Quelques jours après la parution de cette enquête-choc, et deux jours après la Journée internationale des Droits des femmes, une nouvelle affaire rapportée par MétroNews éclabousse un peu plus la réputation de l'armée française : celle d'un sergent du Centre militaire de formation professionnelle (CMPF) de Fontenay-le-Comte (Vendée) qui a filmé à son insu une stagiaire alors qu'elle prenait sa douche.

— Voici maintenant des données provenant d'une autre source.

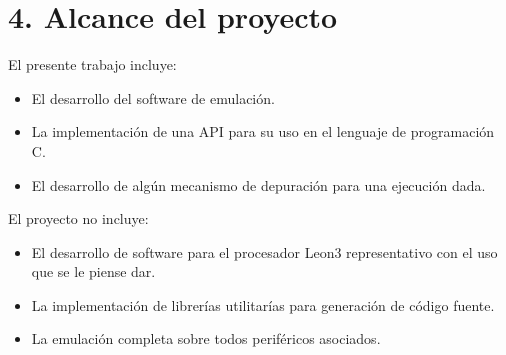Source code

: \section{4. Alcance del proyecto}
\label{sec:alcance}

El presente trabajo incluye:

\begin{itemize}
\item El desarrollo del software de emulación.
\item La implementación de una API para su uso en el lenguaje de programación C.
\item El desarrollo de algún mecanismo de depuración para una ejecución dada.
\end{itemize}

El proyecto no incluye:

\begin{itemize}
\item El desarrollo de software para el procesador Leon3 representativo con el uso que se le piense dar.
\item La implementación de librerías utilitarías para generación de código fuente.
\item La emulación completa sobre todos periféricos asociados.
\end{itemize}


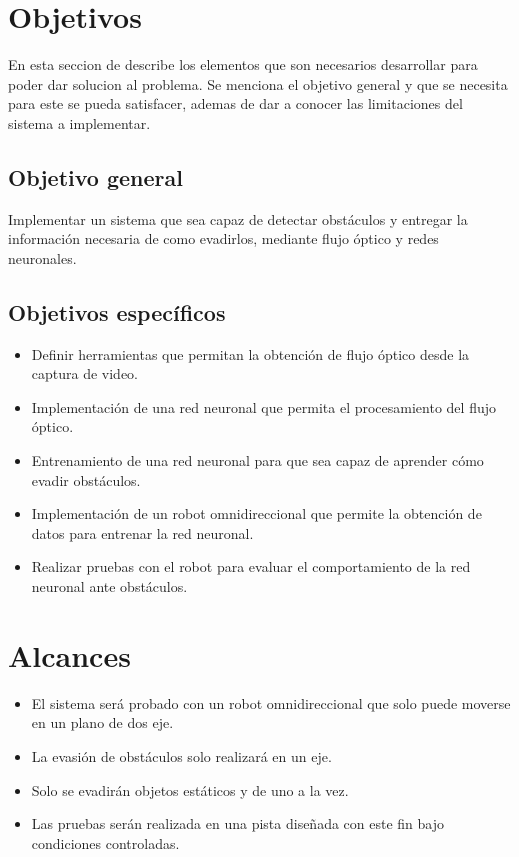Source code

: \documentclass{iccmemoria}
\begin{document}
\section{Objetivos}

En esta seccion de describe los elementos que son necesarios desarrollar para poder dar solucion al problema. Se menciona el objetivo general y que se necesita para este se pueda satisfacer, ademas de dar a conocer las limitaciones del sistema a implementar.

\subsection{Objetivo general}

Implementar un sistema que sea capaz de detectar obstáculos y entregar la información necesaria de como evadirlos, mediante flujo óptico y redes neuronales.

\subsection{Objetivos específicos}
 
\begin{itemize}
    \item Definir herramientas que permitan la obtención de flujo óptico desde la captura de video.
    \item Implementación de una red neuronal que permita el procesamiento del flujo óptico.
    \item Entrenamiento de una red neuronal para que sea capaz de aprender cómo evadir obstáculos.
    \item Implementación de un robot omnidireccional que permite la obtención de datos para entrenar la red neuronal.
    \item Realizar pruebas con el robot para evaluar el comportamiento de la red neuronal ante obstáculos.
\end{itemize}
 
\section{Alcances}
 
\begin{itemize}
    \item El sistema será probado con un robot omnidireccional que solo puede moverse en un plano de dos eje.
    \item La evasión de obstáculos solo realizará en un eje.
    \item Solo se evadirán objetos estáticos y de uno a la vez.
    \item Las pruebas serán realizada en una pista diseñada con este fin bajo condiciones controladas.
\end{itemize}
\end{document}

Elle porte plainte et est stigmatisée
Presque cinq mois après les faits, la jeune femme de vingt-cinq ans, vit encore l'événement comme une « humiliation ». Victime de la loi du silence qui règne dans les rangs de l'armée et qui protège les auteurs d'agressions sexuelles, la stagiaire au restaurant du CMPF a été contrainte à la démission après avoir porté plainte contre le sergent. « On lui a tenu la plume pour qu'elle demande la résiliation de son contrat », raconte son avocat Me Jacques Delacharlerie.
Les faits remontent au 19 novembre dernier. Ce soir-là, la France se qualifie pour la Coupe du monde en battant l'Ukraine 3-0. Le sergent du CMPF, ainsi que ses collègues, célèbrent l'événement. Mais, reconnaît-il lui-même, « enhardi après avoir bu », le sergent filme, après son service, l'une de ses stagiaires d'origine martiniquaise, tandis qu'elle prend sa douche. Lorsqu'elle porte plainte, c'est elle qui est inquiétée, et non le jeune homme, bien que ce dernier ait reconnu avoir glissé son téléphone entre la porte de douche et le sol pour la filmer à son insu.
« L'armée, au lieu de lui offrir une protection, l'a seule stigmatisée au nom d'une conception très douteuse de l'intérêt du service. » Ce lundi 10 mars, le tribunal administratif de Nantes a donné raison à la plaignante en suspendant sa démission forcée de l'armée. On ne sait en revanche pas si le sergent qui l'a filmée sera poursuivi pour harcèlement sexuel.